In lessons, links to rights are made in all aspects of the curriculum, providing a new way to teach some subjects and providing an easier ‘in’ for harder sell topics. While attainment was not the key driver for the school’s involvement in the Award, this shift in student voice and relationships has had an impact on results too.

Chris says, “When you give young people responsibility for their learning they become a lot more active in lessons. In my classroom I used to have the desks laid out in rows because it gave me more power and ‘control’ with my group. But I decided to move them in to groups of tables and this gives the boys more freedom and independence.

“They are facilitated in their lessons rather than taught in the traditional way. This is their school and our boys want to do well. There are a number of good schools in our area, including grammar schools, so there is pressure on us. And at the same time we are an oversubscribed school and that says something.”

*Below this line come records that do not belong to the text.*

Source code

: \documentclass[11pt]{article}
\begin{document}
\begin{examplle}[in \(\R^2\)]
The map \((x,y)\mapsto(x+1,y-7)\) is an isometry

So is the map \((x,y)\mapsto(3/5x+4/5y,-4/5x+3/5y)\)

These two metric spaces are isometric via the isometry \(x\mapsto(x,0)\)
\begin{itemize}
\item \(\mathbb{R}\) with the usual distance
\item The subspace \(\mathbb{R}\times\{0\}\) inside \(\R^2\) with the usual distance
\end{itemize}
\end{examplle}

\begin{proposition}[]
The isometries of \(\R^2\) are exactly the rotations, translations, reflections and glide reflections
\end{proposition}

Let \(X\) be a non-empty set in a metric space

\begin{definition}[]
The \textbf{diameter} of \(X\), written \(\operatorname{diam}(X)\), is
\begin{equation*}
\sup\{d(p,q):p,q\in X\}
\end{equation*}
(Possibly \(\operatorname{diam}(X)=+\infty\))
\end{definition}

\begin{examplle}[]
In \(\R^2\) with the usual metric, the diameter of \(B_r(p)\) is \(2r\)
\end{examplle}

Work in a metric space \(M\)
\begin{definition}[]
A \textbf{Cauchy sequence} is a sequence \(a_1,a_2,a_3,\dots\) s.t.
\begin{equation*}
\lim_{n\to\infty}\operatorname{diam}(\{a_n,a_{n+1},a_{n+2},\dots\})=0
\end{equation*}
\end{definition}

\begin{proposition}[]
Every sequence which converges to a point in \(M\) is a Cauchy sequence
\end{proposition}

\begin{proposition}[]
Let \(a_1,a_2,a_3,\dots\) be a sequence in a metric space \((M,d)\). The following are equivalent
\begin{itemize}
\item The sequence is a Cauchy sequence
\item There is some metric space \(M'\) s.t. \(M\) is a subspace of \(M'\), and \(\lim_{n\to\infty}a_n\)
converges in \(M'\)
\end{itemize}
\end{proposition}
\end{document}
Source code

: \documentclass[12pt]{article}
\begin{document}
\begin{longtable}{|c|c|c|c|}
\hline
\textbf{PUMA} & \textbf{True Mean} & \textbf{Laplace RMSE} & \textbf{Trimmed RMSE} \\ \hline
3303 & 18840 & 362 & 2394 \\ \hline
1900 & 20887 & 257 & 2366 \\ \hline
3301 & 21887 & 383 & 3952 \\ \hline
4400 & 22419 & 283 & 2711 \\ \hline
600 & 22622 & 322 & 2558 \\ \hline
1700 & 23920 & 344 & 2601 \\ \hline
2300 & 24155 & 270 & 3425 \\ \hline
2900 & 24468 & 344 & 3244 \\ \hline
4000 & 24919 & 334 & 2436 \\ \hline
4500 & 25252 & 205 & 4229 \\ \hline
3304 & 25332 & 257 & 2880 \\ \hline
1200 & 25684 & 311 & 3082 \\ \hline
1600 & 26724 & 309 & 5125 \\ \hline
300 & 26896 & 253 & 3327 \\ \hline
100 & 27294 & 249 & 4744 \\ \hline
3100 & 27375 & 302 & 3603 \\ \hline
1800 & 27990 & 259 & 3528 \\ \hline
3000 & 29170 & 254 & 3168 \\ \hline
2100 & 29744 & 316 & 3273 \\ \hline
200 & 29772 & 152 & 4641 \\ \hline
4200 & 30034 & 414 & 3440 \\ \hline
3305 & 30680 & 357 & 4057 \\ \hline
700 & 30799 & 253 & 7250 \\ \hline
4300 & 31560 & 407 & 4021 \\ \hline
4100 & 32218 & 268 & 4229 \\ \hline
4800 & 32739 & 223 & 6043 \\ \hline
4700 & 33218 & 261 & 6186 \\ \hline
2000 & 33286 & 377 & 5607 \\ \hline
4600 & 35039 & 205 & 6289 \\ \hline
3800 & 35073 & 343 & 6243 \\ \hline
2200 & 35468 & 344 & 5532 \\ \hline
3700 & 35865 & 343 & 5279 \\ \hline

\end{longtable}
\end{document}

For The Howard School the future lies in equipping their young men to achieve in their lives, as active citizens in their community with a sense of global justice.

“The role of men is being questioned right now,” says Terry. “So what can we do with the nearly one and a half thousand boys we’ve got here? A lot of them will become dads, form relationships with other people, and what we can do here is help them take their place and give them an idea of how to be a man, what that could look like. And equally for students who don’t identify as male, how do we support them too?

“Yes, our fundamental priority will always be the academic side of things and the work we are doing to improve the quality of teaching in the classroom will go a long way to improving the academic outcomes. But more than that a school is not just about the academic outcomes it is about the parts that can’t be measured.”